Your assignment: Comb the records below for the string "Sinaloa" and copy each line where it turns up.

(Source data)
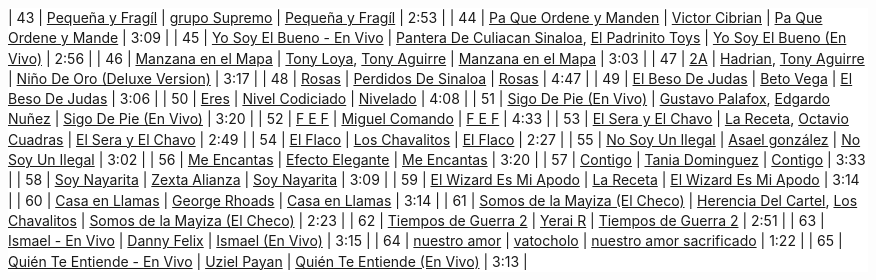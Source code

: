 | 43 | [Pequeña y Fragíl](https://open.spotify.com/track/57Bez4hgcPPFZaaxowL0il) | [grupo Supremo](https://open.spotify.com/artist/28PAmAcVXy6KjhpJSyfx5C) | [Pequeña y Fragíl](https://open.spotify.com/album/1dc7RVbqKhbUiAGYlG1E58) | 2:53 |
| 44 | [Pa Que Ordene y Manden](https://open.spotify.com/track/2kOmfljLl2uz74gGpeZKBM) | [Victor Cibrian](https://open.spotify.com/artist/1iXdpCz3AeLEAvzqeNodt8) | [Pa Que Ordene y Mande](https://open.spotify.com/album/7aRQCuOu5zMNi2Y1AphjPY) | 3:09 |
| 45 | [Yo Soy El Bueno \- En Vivo](https://open.spotify.com/track/7DNJkRM915Hm6B7i1Blhrp) | [Pantera De Culiacan Sinaloa](https://open.spotify.com/artist/0mRXQOJkMRuEgfF345LOZ0), [El Padrinito Toys](https://open.spotify.com/artist/04mzq9GH08zOBRdV2gzmXm) | [Yo Soy El Bueno \(En Vivo\)](https://open.spotify.com/album/3aDn1xUk7p7Ec9CCgl1NtY) | 2:56 |
| 46 | [Manzana en el Mapa](https://open.spotify.com/track/2424oIYpF5JMh65bCu1kAI) | [Tony Loya](https://open.spotify.com/artist/6n4UZ6Nju0cFj8VSoYCN6L), [Tony Aguirre](https://open.spotify.com/artist/6twEaJ9RPRYiCmWapjG8xh) | [Manzana en el Mapa](https://open.spotify.com/album/6CbT6DH726p3P8oAtmox7j) | 3:03 |
| 47 | [2A](https://open.spotify.com/track/1edM1dwb4vTMefLpgLX3mj) | [Hadrian](https://open.spotify.com/artist/2F9icYS5KP4Td9nbxIjo9q), [Tony Aguirre](https://open.spotify.com/artist/6twEaJ9RPRYiCmWapjG8xh) | [Niño De Oro \(Deluxe Version\)](https://open.spotify.com/album/7e47cka7yBWYWNhcFjixcz) | 3:17 |
| 48 | [Rosas](https://open.spotify.com/track/6eWEXLzMHL4frTepZXwziY) | [Perdidos De Sinaloa](https://open.spotify.com/artist/6LNlfExL1VfbLmpkVfg4N9) | [Rosas](https://open.spotify.com/album/3hZlM7TdcIkHMyBiUB2dbh) | 4:47 |
| 49 | [El Beso De Judas](https://open.spotify.com/track/3ikFRM3ekAaqnoe9JwW0fP) | [Beto Vega](https://open.spotify.com/artist/4sB1zr9B9t2OgQtdejswak) | [El Beso De Judas](https://open.spotify.com/album/0CAIxZqRA8Gs6UfzZSrlhc) | 3:06 |
| 50 | [Eres](https://open.spotify.com/track/1tCJPawEVGoqJJqAKGHKC1) | [Nivel Codiciado](https://open.spotify.com/artist/5aHKxMwIrPVwy4m6FTOiXK) | [Nivelado](https://open.spotify.com/album/7wet6Vo8IdfH2gMzp19HBF) | 4:08 |
| 51 | [Sigo De Pie \(En Vivo\)](https://open.spotify.com/track/6pfeP7bnHMVECOWiAR12n3) | [Gustavo Palafox](https://open.spotify.com/artist/4sFGEHs1ufSWEmfpTDm3DM), [Edgardo Nuñez](https://open.spotify.com/artist/0mA4dkNGiN4fqTBi2SLlAv) | [Sigo De Pie \(En Vivo\)](https://open.spotify.com/album/1XxcGwCslj56YQYgNgutWJ) | 3:20 |
| 52 | [F E F](https://open.spotify.com/track/2pjYzSOQSiAw8xzjwDrJ74) | [Miguel Comando](https://open.spotify.com/artist/25RePYVNbbmWn4IuJoxxvm) | [F E F](https://open.spotify.com/album/6fBY0FGZiYYiE5bUFcNfMe) | 4:33 |
| 53 | [El Sera y El Chavo](https://open.spotify.com/track/4D501jFb5aOvcXal9CWQ5J) | [La Receta](https://open.spotify.com/artist/3p8PwzenE7ktd4BVFuQzMD), [Octavio Cuadras](https://open.spotify.com/artist/2DleHTnLZ18SJy0LCcoIGp) | [El Sera y El Chavo](https://open.spotify.com/album/5j9m7pctTpHZyHS7gZ0gro) | 2:49 |
| 54 | [El Flaco](https://open.spotify.com/track/583JJj5Uo5xjqdpZ3ood1q) | [Los Chavalitos](https://open.spotify.com/artist/49EltEYUgnAeLArhavWfT0) | [El Flaco](https://open.spotify.com/album/254XD0N4FecIrpWeJ5LAzd) | 2:27 |
| 55 | [No Soy Un Ilegal](https://open.spotify.com/track/2KoPxrMciBOnbMM0qBh52u) | [Asael gonzález](https://open.spotify.com/artist/3DyEm50kp38Gjzqi1Lbbk7) | [No Soy Un Ilegal](https://open.spotify.com/album/5TxzydL2Jnm8WwVLGIVJA9) | 3:02 |
| 56 | [Me Encantas](https://open.spotify.com/track/4nzy7rc0JlsoMVfYBgmybw) | [Efecto Elegante](https://open.spotify.com/artist/0NHX4tbvyRotP1QBhjTHX3) | [Me Encantas](https://open.spotify.com/album/5nhMOcUkwPf4kajn0UQIht) | 3:20 |
| 57 | [Contigo](https://open.spotify.com/track/37mNBPZC4ZzdzXmmrwjOoW) | [Tania Dominguez](https://open.spotify.com/artist/1GijCBCaciNgWn7Z0HeZ7v) | [Contigo](https://open.spotify.com/album/0QpwYU44Nddpi2WDn9RQAJ) | 3:33 |
| 58 | [Soy Nayarita](https://open.spotify.com/track/0YkJpBbsTm7oY7jfqrFZ6A) | [Zexta Alianza](https://open.spotify.com/artist/2dMIA9Z9kAwjqHptVnccGX) | [Soy Nayarita](https://open.spotify.com/album/3DTxuAjvu0P7tZlEmdA6Pv) | 3:09 |
| 59 | [El Wizard Es Mi Apodo](https://open.spotify.com/track/6P6GsfUCmIjOv6Q2zBI36s) | [La Receta](https://open.spotify.com/artist/3p8PwzenE7ktd4BVFuQzMD) | [El Wizard Es Mi Apodo](https://open.spotify.com/album/2OGIAIOIwoHrqgD8M0vqOZ) | 3:14 |
| 60 | [Casa en Llamas](https://open.spotify.com/track/6naKryi0ST0D0gdatCyfaR) | [George Rhoads](https://open.spotify.com/artist/0UMwp0Y8VxfNpdMALNnd5y) | [Casa en Llamas](https://open.spotify.com/album/4TknQXLYgvConiGZ7janrU) | 3:14 |
| 61 | [Somos de la Mayiza \(El Checo\)](https://open.spotify.com/track/2oQ8EAsQ7IjD1wDq9O8r68) | [Herencia Del Cartel](https://open.spotify.com/artist/5oM5epBqQmd0FZlhJcpCdH), [Los Chavalitos](https://open.spotify.com/artist/49EltEYUgnAeLArhavWfT0) | [Somos de la Mayiza \(El Checo\)](https://open.spotify.com/album/1aGbaVQ2bC4F1egBPyqN04) | 2:23 |
| 62 | [Tiempos de Guerra 2](https://open.spotify.com/track/4kJRKCLMTxH7So06NCw4lc) | [Yerai R](https://open.spotify.com/artist/1d9KyLzLJGWNVuWjNH4WmY) | [Tiempos de Guerra 2](https://open.spotify.com/album/0YoXahIgRgGAhJmIN6kfIa) | 2:51 |
| 63 | [Ismael \- En Vivo](https://open.spotify.com/track/1DNSgyWVtQp3TqWmksmVgr) | [Danny Felix](https://open.spotify.com/artist/51pVYU9oIKHUb72Y0v8iVV) | [Ismael \(En Vivo\)](https://open.spotify.com/album/6bHWJYwlZw44HFgKCWVCZ3) | 3:15 |
| 64 | [nuestro amor](https://open.spotify.com/track/7pN65zLIOXe841agZeJIxJ) | [vatocholo](https://open.spotify.com/artist/5lgauAo4BLN9PodnIxhxi8) | [nuestro amor sacrificado](https://open.spotify.com/album/23KjrbkAF31Bjlm8K5oDyY) | 1:22 |
| 65 | [Quién Te Entiende \- En Vivo](https://open.spotify.com/track/5jSa4sy1TnJXNDYgcHw1YH) | [Uziel Payan](https://open.spotify.com/artist/1mUJ5FdyqTx1UewE6z6imQ) | [Quién Te Entiende \(En Vivo\)](https://open.spotify.com/album/7glmtrjzSNF8IVS5M5jIK8) | 3:13 |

Task response:
| 45 | [Yo Soy El Bueno \- En Vivo](https://open.spotify.com/track/7DNJkRM915Hm6B7i1Blhrp) | [Pantera De Culiacan Sinaloa](https://open.spotify.com/artist/0mRXQOJkMRuEgfF345LOZ0), [El Padrinito Toys](https://open.spotify.com/artist/04mzq9GH08zOBRdV2gzmXm) | [Yo Soy El Bueno \(En Vivo\)](https://open.spotify.com/album/3aDn1xUk7p7Ec9CCgl1NtY) | 2:56 |
| 48 | [Rosas](https://open.spotify.com/track/6eWEXLzMHL4frTepZXwziY) | [Perdidos De Sinaloa](https://open.spotify.com/artist/6LNlfExL1VfbLmpkVfg4N9) | [Rosas](https://open.spotify.com/album/3hZlM7TdcIkHMyBiUB2dbh) | 4:47 |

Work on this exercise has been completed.